** PROBLEM STATEMENT **
Return the following from the records below: each line, word for word, starting with the line that contains "- -webkit-appearance しか指定しないサイトが多いので、" and going on through the line that contains "- Async Clipboard API が有効に", with nothing outside that range.
════════════════
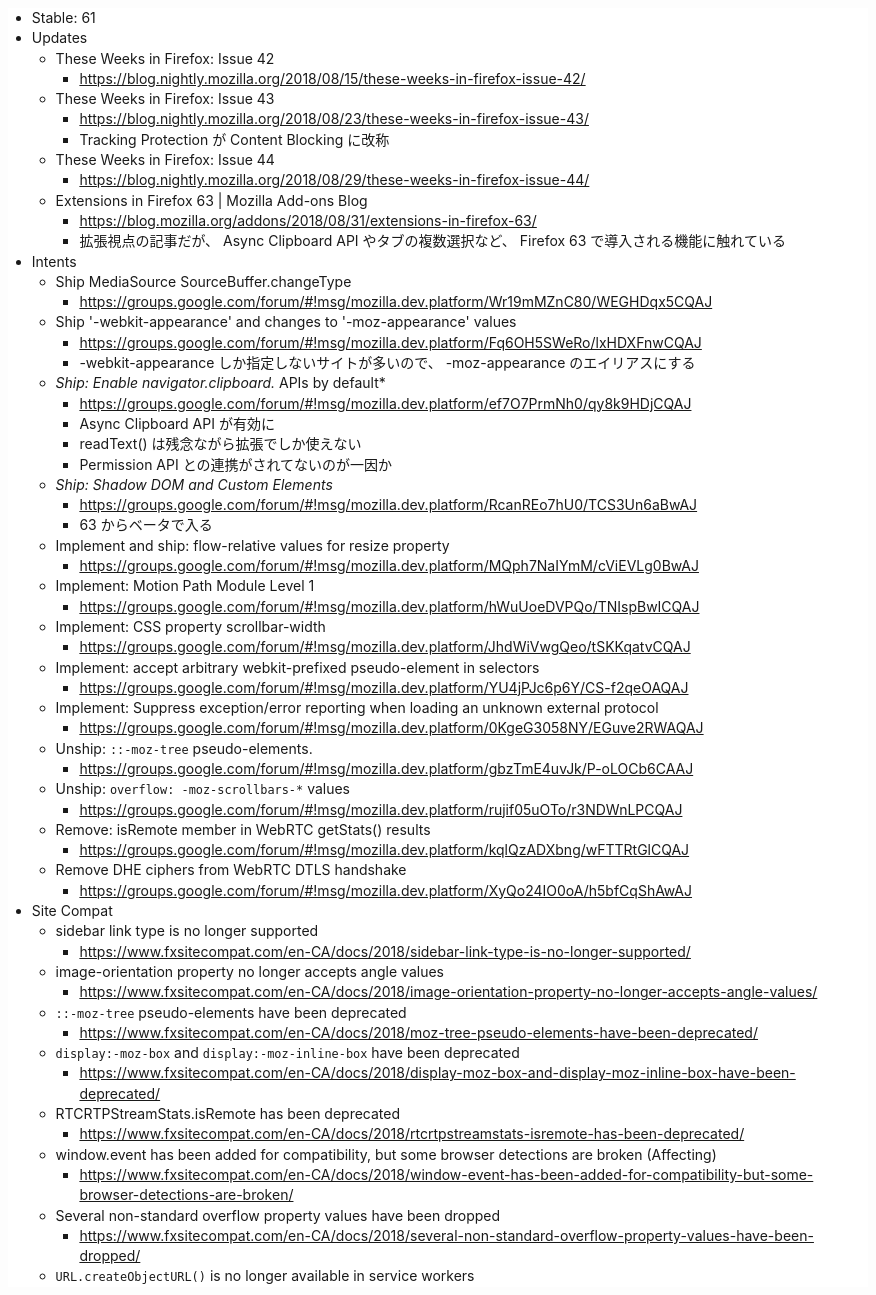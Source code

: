 - Stable: 61
- Updates
  - These Weeks in Firefox: Issue 42
    - <https://blog.nightly.mozilla.org/2018/08/15/these-weeks-in-firefox-issue-42/>
  - These Weeks in Firefox: Issue 43
    - <https://blog.nightly.mozilla.org/2018/08/23/these-weeks-in-firefox-issue-43/>
    - Tracking Protection が Content Blocking に改称
  - These Weeks in Firefox: Issue 44
    - <https://blog.nightly.mozilla.org/2018/08/29/these-weeks-in-firefox-issue-44/>
  - Extensions in Firefox 63 | Mozilla Add-ons Blog
    - <https://blog.mozilla.org/addons/2018/08/31/extensions-in-firefox-63/>
    - 拡張視点の記事だが、 Async Clipboard API やタブの複数選択など、 Firefox 63 で導入される機能に触れている
- Intents
  - Ship MediaSource SourceBuffer.changeType
    - <https://groups.google.com/forum/#!msg/mozilla.dev.platform/Wr19mMZnC80/WEGHDqx5CQAJ>
  - Ship '-webkit-appearance' and changes to '-moz-appearance' values
    - <https://groups.google.com/forum/#!msg/mozilla.dev.platform/Fq6OH5SWeRo/lxHDXFnwCQAJ>
    - -webkit-appearance しか指定しないサイトが多いので、 -moz-appearance のエイリアスにする
  - *Ship: Enable navigator.clipboard.* APIs by default*
    - <https://groups.google.com/forum/#!msg/mozilla.dev.platform/ef7O7PrmNh0/qy8k9HDjCQAJ>
    - Async Clipboard API が有効に
    - readText() は残念ながら拡張でしか使えない
    - Permission API との連携がされてないのが一因か
  - *Ship: Shadow DOM and Custom Elements*
    - <https://groups.google.com/forum/#!msg/mozilla.dev.platform/RcanREo7hU0/TCS3Un6aBwAJ>
    - 63 からベータで入る
  - Implement and ship: flow-relative values for resize property
    - <https://groups.google.com/forum/#!msg/mozilla.dev.platform/MQph7NaIYmM/cViEVLg0BwAJ>
  - Implement: Motion Path Module Level 1
    - <https://groups.google.com/forum/#!msg/mozilla.dev.platform/hWuUoeDVPQo/TNIspBwICQAJ>
  - Implement: CSS property scrollbar-width
    - <https://groups.google.com/forum/#!msg/mozilla.dev.platform/JhdWiVwgQeo/tSKKqatvCQAJ>
  - Implement: accept arbitrary webkit-prefixed pseudo-element in selectors
    - <https://groups.google.com/forum/#!msg/mozilla.dev.platform/YU4jPJc6p6Y/CS-f2qeOAQAJ>
  - Implement: Suppress exception/error reporting when loading an unknown external protocol
    - <https://groups.google.com/forum/#!msg/mozilla.dev.platform/0KgeG3058NY/EGuve2RWAQAJ>
  - Unship: `::-moz-tree` pseudo-elements.
    - <https://groups.google.com/forum/#!msg/mozilla.dev.platform/gbzTmE4uvJk/P-oLOCb6CAAJ>
  - Unship: `overflow: -moz-scrollbars-*` values
    - <https://groups.google.com/forum/#!msg/mozilla.dev.platform/rujif05uOTo/r3NDWnLPCQAJ>
  - Remove: isRemote member in WebRTC getStats() results
    - <https://groups.google.com/forum/#!msg/mozilla.dev.platform/kqlQzADXbng/wFTTRtGlCQAJ>
  - Remove DHE ciphers from WebRTC DTLS handshake
    - <https://groups.google.com/forum/#!msg/mozilla.dev.platform/XyQo24IO0oA/h5bfCqShAwAJ>
- Site Compat
  - sidebar link type is no longer supported
    - <https://www.fxsitecompat.com/en-CA/docs/2018/sidebar-link-type-is-no-longer-supported/>
  - image-orientation property no longer accepts angle values
    - <https://www.fxsitecompat.com/en-CA/docs/2018/image-orientation-property-no-longer-accepts-angle-values/>
  - `::-moz-tree` pseudo-elements have been deprecated
    - <https://www.fxsitecompat.com/en-CA/docs/2018/moz-tree-pseudo-elements-have-been-deprecated/>
  - `display:-moz-box` and `display:-moz-inline-box` have been deprecated
    - <https://www.fxsitecompat.com/en-CA/docs/2018/display-moz-box-and-display-moz-inline-box-have-been-deprecated/>
  - RTCRTPStreamStats.isRemote has been deprecated
    - <https://www.fxsitecompat.com/en-CA/docs/2018/rtcrtpstreamstats-isremote-has-been-deprecated/>
  - window.event has been added for compatibility, but some browser detections are broken (Affecting)
    - <https://www.fxsitecompat.com/en-CA/docs/2018/window-event-has-been-added-for-compatibility-but-some-browser-detections-are-broken/>
  - Several non-standard overflow property values have been dropped
    - <https://www.fxsitecompat.com/en-CA/docs/2018/several-non-standard-overflow-property-values-have-been-dropped/>
  - `URL.createObjectURL()` is no longer available in service workers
════════════════
** OUTPUT FOR THIS TASK **
    - -webkit-appearance しか指定しないサイトが多いので、 -moz-appearance のエイリアスにする
  - *Ship: Enable navigator.clipboard.* APIs by default*
    - <https://groups.google.com/forum/#!msg/mozilla.dev.platform/ef7O7PrmNh0/qy8k9HDjCQAJ>
    - Async Clipboard API が有効に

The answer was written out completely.